Kuniyoshi is a marvelous story teller and a brilliant technician. His work is about movement and drama – theatrical in the best sense. The exhibitors had placed an open sketch book of his drawings at the beginning of the galleries. The page of drawings on view were stunning – all process and reworked lines. In this sketch book the creative act was on view, and it looked extremely contemporary. But what really took me aback was the strength of the line, the sureness of the execution. When he decided on something he was emphatic. We don’t draw like that any longer, unless we are tracing an image. Oh, we play the drawing game, sure, but it is removed from the act of seeing. By that I mean we start the drawing knowing that we’re going to erase it, smear it, work the paper, tear into the surface. Our drawing is about the processes of working the drawing rather than involving ourselves in forming an image, and this “process” has become an academic/institutional preoccupation in so many studios. We don’t look or see our way to moving a line; we process the line, we distress and/or antique the paper, we concentrate on the effect of the materials. So, it’s always wonderful to see and be reminded of real visual thought in action – ideas pushing the image into view through the artist’s hand. You get a real jolt of this difference in our time and in this sketch book. But there were even more delights on the walls! Kuniyoshi was a master of technique and his work is dramatic, cinematic and way OTT. But for me it is his composition that is divine – in piece after piece he drives you straight into the visual sweet spot – pushing and pulling the rising subject through the ground.
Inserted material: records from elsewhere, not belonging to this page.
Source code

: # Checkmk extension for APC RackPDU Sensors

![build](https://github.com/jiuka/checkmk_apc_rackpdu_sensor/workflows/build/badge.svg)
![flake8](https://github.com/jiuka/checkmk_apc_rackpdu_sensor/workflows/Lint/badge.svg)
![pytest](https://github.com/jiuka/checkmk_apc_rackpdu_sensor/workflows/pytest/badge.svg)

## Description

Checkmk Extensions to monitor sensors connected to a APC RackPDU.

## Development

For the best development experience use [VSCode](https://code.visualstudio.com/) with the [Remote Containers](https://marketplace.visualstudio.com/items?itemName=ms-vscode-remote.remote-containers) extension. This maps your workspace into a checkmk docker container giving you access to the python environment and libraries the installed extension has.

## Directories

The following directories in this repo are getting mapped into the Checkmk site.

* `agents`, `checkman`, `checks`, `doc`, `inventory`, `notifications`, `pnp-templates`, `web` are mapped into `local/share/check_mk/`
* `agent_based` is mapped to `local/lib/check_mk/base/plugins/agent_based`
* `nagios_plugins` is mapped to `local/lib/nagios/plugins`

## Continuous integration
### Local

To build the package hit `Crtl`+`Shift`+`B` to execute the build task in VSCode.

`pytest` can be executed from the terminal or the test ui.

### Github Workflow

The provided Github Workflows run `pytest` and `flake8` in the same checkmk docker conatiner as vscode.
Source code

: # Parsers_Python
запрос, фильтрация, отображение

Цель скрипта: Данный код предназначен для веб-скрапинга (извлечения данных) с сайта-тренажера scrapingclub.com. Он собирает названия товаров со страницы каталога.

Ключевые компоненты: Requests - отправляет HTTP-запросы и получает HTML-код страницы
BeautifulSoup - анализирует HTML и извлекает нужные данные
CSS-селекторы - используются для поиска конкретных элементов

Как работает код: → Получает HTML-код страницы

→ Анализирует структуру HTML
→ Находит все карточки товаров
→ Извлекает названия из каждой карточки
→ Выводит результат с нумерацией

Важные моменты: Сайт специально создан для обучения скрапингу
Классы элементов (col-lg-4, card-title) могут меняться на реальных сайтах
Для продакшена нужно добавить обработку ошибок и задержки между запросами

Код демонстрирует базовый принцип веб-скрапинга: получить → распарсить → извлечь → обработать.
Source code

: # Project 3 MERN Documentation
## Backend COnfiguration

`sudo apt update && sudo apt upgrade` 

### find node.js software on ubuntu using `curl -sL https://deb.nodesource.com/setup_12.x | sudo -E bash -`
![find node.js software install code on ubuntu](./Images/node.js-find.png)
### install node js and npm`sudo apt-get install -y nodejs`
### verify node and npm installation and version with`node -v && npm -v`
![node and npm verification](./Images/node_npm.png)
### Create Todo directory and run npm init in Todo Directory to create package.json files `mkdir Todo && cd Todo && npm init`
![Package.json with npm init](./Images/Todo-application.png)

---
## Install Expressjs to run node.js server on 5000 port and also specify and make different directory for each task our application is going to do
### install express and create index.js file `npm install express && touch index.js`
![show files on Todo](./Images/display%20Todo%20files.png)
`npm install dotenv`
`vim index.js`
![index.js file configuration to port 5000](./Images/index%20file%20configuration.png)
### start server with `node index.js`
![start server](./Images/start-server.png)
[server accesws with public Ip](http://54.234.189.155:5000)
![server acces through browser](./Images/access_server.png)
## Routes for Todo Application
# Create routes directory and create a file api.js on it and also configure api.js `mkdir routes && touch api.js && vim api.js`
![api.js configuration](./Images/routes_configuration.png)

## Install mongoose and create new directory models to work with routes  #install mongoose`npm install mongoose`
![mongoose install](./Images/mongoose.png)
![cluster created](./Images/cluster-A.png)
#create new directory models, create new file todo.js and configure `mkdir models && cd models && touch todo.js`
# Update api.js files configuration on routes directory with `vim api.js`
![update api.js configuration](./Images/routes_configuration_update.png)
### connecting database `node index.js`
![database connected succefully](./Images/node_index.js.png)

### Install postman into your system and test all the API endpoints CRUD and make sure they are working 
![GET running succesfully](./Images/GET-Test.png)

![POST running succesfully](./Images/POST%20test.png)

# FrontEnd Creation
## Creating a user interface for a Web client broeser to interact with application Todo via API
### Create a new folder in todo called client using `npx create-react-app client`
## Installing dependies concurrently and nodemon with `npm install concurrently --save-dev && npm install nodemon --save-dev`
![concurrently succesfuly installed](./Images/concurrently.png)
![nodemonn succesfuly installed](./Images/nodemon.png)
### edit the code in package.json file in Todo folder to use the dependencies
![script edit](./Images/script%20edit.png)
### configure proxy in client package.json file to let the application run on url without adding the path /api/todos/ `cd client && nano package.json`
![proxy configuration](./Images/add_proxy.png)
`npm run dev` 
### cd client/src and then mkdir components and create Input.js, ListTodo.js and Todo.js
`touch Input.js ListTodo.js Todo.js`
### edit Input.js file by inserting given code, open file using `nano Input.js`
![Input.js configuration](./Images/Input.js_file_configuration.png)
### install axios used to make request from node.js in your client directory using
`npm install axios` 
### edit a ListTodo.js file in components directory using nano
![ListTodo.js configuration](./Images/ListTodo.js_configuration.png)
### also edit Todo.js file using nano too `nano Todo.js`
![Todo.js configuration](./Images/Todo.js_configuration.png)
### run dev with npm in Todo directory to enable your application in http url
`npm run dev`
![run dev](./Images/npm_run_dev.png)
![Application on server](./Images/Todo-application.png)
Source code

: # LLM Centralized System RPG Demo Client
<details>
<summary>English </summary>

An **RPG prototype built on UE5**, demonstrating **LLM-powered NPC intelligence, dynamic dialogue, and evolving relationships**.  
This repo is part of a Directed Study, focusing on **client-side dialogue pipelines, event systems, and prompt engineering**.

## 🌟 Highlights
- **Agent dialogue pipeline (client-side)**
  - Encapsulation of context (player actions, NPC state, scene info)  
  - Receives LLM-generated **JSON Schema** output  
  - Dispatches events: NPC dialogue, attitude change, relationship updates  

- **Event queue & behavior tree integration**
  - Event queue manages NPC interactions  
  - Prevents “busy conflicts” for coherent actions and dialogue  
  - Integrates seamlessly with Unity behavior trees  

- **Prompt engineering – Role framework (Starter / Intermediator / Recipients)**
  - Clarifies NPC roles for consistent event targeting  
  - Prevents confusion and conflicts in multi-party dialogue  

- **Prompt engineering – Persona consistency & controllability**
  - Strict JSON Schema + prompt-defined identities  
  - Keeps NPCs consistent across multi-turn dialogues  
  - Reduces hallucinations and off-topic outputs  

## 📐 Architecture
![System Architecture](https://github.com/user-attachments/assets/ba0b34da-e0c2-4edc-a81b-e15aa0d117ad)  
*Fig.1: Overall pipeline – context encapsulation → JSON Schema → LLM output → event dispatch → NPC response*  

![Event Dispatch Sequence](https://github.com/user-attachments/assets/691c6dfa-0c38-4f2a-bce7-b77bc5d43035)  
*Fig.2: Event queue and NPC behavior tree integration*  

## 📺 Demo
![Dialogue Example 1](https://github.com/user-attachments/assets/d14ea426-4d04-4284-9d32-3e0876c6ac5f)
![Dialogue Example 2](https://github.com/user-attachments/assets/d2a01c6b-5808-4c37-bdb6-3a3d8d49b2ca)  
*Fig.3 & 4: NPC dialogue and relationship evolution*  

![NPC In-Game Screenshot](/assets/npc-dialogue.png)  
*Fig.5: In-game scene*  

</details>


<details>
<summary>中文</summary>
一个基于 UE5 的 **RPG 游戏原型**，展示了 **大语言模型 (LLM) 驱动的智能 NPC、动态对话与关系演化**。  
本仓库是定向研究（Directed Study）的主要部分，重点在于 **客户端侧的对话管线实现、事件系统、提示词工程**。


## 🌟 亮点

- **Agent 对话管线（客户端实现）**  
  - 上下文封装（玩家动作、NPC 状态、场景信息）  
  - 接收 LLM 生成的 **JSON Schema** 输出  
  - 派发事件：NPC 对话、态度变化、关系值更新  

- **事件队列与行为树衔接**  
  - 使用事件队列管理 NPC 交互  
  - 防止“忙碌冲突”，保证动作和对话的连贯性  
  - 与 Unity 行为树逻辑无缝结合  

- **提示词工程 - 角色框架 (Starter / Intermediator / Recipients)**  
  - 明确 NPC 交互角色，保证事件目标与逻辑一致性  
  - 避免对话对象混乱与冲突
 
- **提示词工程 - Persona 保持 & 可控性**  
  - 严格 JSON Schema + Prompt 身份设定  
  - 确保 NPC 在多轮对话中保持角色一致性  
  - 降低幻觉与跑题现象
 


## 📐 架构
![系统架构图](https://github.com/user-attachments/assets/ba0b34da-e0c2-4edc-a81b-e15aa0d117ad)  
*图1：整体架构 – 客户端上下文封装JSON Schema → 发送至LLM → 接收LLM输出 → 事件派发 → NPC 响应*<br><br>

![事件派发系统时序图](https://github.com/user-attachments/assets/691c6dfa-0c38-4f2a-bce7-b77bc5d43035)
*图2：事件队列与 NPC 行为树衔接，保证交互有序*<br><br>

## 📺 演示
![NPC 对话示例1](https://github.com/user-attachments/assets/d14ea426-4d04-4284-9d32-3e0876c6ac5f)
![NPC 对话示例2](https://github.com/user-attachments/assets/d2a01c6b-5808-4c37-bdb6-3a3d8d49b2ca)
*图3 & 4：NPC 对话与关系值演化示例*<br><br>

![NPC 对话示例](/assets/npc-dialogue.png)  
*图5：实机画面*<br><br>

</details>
There were just a few people in the galleries, a couple of wonderfully tatooed Manga fans drawing copies, an old couple discussing their trip to Tokyo and a family pointing out the minute details of each print to their totally bored nanny. Basically, I had the place to myself and I spent a bit of time going back and forth between the images. One of my favorites was the image on the left. The linework is incredible and it literally enervates the entire image. Everything in the piece is moving. The wind is blowing life around the figure, leaves, clothing, hair, all of it in motion. The line IS process, like DeKooning’s brush strokes, but here, conceptualized for vision, bringing the rising subject into sharp visual focus. The figure struggles against the heavy wind, his left foot about to step into our space, as if he is leaving the frame. The long grass moves in waves, leaves blow across the glade. You get a strong sense of fall, of the chill in the air, like late October. This figure has a purpose and is resolved to move forward – the rather nasty looking hook and tether in his right hand allude to some serious goings-on. But what I truly love are the textures that Kuniyoshi has created using only line – short bursts, long flows, thick stubs, long razor-like shards, all of it designed to move your eye – the silk of the robes, the thick fur of his cloak, the landscape, the dried leaves, the woven hat. Van Gogh did a very similar thing with line in his drawings and paintings, and he appropriated the power of these techniques from the Japanese woodcut prints that were all the rage amongst the Parisian avant garde of the time.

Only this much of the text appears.